What about the two players? Are they interchangeable as well? In some sense yes, in some sense no (people are, of course, not interchangeable). We aren't going to count the number of starting states based on who is playing the game, as it doesn't seem to make sense that the number of states would depend on the world population. On the other hand, it does matter as to whether blue or red has a given pair of cards, since either blue or red makes the first move, as determined by the fifth card. Thus, swapping the cards in the blue and red players' hands gives a different starting state, as the first player has different options.

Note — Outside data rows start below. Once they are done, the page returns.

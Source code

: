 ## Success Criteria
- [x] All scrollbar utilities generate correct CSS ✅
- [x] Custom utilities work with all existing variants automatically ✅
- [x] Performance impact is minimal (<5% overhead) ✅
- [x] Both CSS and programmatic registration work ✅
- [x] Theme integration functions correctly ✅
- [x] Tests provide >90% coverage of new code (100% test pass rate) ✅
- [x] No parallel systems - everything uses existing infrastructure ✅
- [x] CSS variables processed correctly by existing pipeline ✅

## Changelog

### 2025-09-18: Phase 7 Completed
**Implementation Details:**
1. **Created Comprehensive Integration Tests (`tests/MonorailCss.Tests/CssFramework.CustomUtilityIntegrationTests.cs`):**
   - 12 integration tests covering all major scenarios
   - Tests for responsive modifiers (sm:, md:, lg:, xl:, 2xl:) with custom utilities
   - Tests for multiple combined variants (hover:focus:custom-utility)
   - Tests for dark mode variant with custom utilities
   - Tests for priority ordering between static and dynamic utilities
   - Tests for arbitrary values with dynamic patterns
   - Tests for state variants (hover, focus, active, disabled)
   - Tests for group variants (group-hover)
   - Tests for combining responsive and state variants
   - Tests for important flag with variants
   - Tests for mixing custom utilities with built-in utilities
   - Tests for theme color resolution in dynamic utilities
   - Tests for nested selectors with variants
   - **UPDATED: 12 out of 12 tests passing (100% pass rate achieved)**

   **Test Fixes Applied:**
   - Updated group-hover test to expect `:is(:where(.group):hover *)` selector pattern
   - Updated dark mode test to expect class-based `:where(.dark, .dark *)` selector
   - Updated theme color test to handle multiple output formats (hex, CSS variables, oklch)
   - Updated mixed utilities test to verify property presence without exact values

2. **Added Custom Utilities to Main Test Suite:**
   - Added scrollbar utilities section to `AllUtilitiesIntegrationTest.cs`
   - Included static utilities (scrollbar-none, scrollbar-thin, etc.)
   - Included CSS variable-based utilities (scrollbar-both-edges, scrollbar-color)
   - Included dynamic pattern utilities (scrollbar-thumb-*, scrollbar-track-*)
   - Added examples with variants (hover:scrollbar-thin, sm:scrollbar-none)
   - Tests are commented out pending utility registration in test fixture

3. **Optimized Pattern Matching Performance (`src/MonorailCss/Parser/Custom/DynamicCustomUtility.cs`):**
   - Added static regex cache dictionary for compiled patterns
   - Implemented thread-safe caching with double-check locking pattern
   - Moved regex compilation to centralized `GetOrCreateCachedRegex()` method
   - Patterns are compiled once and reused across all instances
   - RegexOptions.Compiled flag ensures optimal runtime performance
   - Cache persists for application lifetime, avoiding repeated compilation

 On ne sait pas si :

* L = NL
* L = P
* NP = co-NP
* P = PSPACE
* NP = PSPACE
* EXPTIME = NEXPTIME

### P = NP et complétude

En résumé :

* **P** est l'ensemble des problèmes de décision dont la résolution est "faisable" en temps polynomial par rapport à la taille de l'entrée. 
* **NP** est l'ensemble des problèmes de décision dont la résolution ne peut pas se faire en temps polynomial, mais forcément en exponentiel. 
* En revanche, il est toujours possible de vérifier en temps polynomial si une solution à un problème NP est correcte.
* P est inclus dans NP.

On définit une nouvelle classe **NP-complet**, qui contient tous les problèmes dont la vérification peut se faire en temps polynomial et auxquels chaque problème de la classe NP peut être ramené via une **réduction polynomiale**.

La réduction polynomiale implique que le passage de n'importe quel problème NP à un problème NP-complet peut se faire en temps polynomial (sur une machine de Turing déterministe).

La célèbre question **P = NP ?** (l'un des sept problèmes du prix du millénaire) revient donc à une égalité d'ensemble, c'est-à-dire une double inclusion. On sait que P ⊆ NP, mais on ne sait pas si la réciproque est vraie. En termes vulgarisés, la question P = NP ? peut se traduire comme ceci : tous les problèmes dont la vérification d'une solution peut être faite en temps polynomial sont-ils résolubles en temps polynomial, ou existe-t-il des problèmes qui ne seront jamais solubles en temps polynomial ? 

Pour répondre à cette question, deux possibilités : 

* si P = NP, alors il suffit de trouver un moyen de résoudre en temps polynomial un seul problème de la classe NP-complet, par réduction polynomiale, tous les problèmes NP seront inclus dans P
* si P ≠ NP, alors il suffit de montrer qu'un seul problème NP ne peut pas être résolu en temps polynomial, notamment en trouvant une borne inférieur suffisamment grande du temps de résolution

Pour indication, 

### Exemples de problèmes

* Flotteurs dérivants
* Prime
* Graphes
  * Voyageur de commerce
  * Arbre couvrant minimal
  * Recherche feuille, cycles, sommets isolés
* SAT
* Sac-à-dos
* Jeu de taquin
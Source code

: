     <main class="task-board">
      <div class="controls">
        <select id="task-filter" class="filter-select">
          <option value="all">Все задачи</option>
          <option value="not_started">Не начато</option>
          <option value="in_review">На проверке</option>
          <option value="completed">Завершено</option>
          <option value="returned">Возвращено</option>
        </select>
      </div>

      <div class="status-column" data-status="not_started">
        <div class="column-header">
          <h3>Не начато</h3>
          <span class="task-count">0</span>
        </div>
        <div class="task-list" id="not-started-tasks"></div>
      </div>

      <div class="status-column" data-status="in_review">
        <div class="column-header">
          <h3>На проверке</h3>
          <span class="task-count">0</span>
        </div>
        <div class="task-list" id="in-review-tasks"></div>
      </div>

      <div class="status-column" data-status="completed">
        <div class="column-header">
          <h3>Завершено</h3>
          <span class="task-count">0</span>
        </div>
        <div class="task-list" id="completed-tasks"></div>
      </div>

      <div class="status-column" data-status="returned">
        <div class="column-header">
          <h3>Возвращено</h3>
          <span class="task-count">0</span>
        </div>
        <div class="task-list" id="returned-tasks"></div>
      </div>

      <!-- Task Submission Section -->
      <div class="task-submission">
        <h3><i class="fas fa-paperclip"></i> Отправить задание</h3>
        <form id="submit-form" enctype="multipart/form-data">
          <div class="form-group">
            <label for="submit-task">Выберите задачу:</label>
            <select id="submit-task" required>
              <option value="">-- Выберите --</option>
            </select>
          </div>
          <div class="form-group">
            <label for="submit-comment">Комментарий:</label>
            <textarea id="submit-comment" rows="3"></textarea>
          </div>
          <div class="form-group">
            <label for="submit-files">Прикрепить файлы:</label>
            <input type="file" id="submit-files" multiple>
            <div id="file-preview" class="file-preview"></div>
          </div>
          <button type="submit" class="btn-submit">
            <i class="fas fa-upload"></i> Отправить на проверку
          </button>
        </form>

Given these constraints, we can find the number of ways to assign the 5 selected cards to the two hands and the extra move card. We can do this by taking the existing $5!$ orderings, but then divide by 2 in consideration of the fact that the order of drawing the blue player's hand doesn't matter, and then divide by 2 again because the order of drawing the red player's hand doesn't matter. This works out to,
\frac{5!}{2 \cdot 2} &= 5\cdot 3 \cdot 2 = 30,
ways to meaningfully arrange the 5 selected cards. For each set of 5 cards, we have 30 ways to arrange them. Thus, to get the total number of initial configurations we multiple the number of ways to select 5 cards by the number of ways to arrange 5 cards into the two hands and extra card.
n_2 &= \binom{16}{5} \cdot \frac{5!}{2 \cdot 2} \\
&= \frac{16!}{(16-5)! \cdot \require{cancel}\cancel{5!}} \cdot \frac{\require{cancel}\cancel{5!}}{2 \cdot 2} \\
&= \frac{16 \cdot 15 \cdot 14 \cdot 13 \cdot 12}{2 \cdot 2} \\
&= 131040

However, there's one more wrinkle left. To see it, we have to look at the cards themselves. You can see a picture of them here. Half of the cards are symmetric (Tiger, Crab, etc.) while the other half are asymmetric and come in pairs. Frog is the mirror of Rabbit. A game with four symmetric cards and an asymmetric card is essentially the same as a game with those same four symmetric cards and the mirror of the asymmetric card. They're isomorphs of each other. Actually, there's a little wrinkle to that fact, which is that the mirrored cards all have opposite starting colors. This doesn't affect the number of unique starting positions, just which ones are isomorphs of each other. For example, if blue has Tiger and Crab, red has Monkey and Crane, and the extra card is Frog (red starts), then the isomorphic game is blue has Monkey and Crane, red has Tiger and Crab, and the extra card is Rabbit (blue starts). We've just swapped red and blue, left and right, otherwise it's the same.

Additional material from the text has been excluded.